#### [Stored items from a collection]
※
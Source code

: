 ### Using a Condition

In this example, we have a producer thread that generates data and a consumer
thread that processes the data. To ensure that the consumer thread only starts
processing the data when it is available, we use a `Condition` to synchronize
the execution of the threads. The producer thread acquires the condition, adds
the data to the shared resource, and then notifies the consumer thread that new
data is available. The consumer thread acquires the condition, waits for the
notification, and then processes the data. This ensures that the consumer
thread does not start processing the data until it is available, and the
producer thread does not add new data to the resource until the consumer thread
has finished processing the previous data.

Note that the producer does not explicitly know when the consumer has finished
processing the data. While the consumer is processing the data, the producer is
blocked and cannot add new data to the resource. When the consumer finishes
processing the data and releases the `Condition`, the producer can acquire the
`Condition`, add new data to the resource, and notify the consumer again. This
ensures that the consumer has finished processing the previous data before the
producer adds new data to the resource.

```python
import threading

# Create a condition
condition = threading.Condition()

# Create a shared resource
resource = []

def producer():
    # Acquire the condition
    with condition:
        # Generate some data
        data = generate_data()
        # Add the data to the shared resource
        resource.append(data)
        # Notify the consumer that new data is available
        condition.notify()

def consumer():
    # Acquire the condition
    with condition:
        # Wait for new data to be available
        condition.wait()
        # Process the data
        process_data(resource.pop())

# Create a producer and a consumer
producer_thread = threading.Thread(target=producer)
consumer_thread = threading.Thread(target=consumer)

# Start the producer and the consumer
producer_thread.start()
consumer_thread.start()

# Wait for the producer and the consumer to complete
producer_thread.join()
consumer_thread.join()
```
※
#### [YOUR ASSIGNMENT]
Collect every line with the string "acquires" from the records, and copy each.

#### [SOLVED PROBLEM]
the execution of the threads. The producer thread acquires the condition, adds
data is available. The consumer thread acquires the condition, waits for the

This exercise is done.